Yes, literary alchemy is something I have spent some time studying.

The goal? To profoundly affect your readers by allowing them to transform vicariously along with your main characters. The model has been used for centuries. Shakespeare used it. CS Lewis used it. JK Rowling used it. Suzanne Collins used it. The writer of Breaking Bad used it. I’m pretty sure Pat Rothfuss used it.

So this guy tells how to analyze stories to see if they are using the model. He wrote a book about it. But no one is talking about how to write with it. I’ve looked. It’s like staring into a black abyss of nothing. 

This is unacceptable.

So though I am but a humble apprentice, I will share what I know.  Hopefully a master shall come along and offer us pointers in the comments. Till then, we shall muddle through.

Why learn this method? Because when you’re staring at the blank white page, it will help you. Trust me.

The Basics

Behold. Some of the elements of literary alchemy are:

Ring structure





Symbols (especially sulphur and mercury)

A Wedding

Death to self

These arcane elements will transform lead into gold.


So to start, you need to know how the main character ends up.  Then move backwards. She starts as the opposite of how she ends. You can do this for any character. Using an outline? You’ll want to put the end state at the end and the opposite at the beginning. The story is the path between the two in three acts. Each is represented by a color: Black, white, and lastly, red. Some people get fancy and use gold instead of red. They might throw in purple. For simplicity we will just use black, white and red.

Act One: Nigredo (BLACK STAGE)

Make the character miserable. Upend their life. Or show that they are miserable. Remember, this is the stage they will transform from so lay it on thick. Most writers will actually include the color in their description somehow, or in a character name. Thus we have Albus Dumbledore (albus derives from white) and Rubeus Hagrid. (red)  Your character might be underground or in the dark and emerge in the next stage. You’ll have symbolism of earth at this stage.

In Sorrowfish you’ll see Peter Rose, Scott Black and Dane Whitley. There’s a Nero rehab facility (Nero is black) There are other clues to which stage you are in, but those should be enough to get you started if you’re reading my work.

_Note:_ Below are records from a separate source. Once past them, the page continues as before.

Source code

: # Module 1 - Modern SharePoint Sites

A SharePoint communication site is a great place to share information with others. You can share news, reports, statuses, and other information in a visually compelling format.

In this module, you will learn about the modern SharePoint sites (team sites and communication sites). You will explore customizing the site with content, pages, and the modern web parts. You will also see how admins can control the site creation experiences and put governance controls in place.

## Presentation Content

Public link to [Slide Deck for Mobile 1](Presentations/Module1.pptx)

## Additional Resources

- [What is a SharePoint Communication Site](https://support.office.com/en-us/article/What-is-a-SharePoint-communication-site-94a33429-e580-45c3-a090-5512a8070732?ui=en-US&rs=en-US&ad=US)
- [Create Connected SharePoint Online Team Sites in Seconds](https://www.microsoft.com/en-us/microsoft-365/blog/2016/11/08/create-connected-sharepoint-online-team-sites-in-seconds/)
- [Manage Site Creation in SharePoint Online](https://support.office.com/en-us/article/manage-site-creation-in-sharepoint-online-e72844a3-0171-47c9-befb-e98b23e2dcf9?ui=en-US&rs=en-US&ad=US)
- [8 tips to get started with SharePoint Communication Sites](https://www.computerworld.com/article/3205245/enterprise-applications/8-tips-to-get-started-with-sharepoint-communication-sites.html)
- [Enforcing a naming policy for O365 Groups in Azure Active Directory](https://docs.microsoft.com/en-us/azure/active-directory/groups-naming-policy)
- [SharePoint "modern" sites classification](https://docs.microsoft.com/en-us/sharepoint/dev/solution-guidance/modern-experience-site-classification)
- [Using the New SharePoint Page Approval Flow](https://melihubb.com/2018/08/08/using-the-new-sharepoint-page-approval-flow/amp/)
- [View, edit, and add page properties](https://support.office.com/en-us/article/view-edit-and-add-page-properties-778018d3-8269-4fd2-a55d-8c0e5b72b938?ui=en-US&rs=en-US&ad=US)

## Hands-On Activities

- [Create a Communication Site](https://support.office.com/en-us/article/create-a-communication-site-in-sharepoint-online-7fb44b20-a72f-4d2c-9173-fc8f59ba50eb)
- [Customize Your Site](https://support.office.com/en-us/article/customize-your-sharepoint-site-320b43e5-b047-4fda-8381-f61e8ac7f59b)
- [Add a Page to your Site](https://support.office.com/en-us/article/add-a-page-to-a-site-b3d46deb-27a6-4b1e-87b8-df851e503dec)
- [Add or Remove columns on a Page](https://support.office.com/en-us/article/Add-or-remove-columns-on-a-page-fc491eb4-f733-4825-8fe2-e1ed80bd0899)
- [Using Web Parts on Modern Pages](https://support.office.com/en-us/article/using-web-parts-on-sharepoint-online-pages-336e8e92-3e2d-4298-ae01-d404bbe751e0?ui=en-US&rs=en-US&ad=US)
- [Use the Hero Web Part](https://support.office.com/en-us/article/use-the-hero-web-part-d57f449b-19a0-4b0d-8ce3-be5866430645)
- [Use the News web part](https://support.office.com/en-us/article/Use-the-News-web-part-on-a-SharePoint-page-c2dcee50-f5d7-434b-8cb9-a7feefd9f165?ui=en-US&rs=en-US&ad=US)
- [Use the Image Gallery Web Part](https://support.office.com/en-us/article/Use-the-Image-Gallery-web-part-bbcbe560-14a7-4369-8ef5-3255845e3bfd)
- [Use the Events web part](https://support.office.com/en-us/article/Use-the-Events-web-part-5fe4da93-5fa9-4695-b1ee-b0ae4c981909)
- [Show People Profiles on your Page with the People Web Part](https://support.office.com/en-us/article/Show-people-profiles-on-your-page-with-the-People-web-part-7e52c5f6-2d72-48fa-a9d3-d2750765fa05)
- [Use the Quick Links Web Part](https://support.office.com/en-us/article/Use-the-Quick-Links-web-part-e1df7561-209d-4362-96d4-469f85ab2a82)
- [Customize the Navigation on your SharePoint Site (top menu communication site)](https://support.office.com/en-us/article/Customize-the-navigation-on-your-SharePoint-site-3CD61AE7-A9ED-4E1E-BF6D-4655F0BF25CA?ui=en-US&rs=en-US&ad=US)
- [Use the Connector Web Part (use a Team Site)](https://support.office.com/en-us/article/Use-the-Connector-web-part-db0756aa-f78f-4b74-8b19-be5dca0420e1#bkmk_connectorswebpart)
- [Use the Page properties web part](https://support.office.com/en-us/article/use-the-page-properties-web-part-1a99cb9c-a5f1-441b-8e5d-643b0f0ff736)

Act Two: Albedo (WHITE STAGE)

Purification! Hope! It’s time clean your character up. The character faces some testing or learns something that helps them to grow, usually there is water. The color white is prominent in the plot or symbolism. The characters do not change yet, but are being prepared for the final stage, the  rubedo.

So in your transformation plan, this will be the stage preceding the final act. Think of it as an equipping stage. You might give your character a truth or let them uncover a lie. You might give them a new piece of information or let someone help them. They might get a mentor, or lose a bad habit or influence. Maybe they make a good choice.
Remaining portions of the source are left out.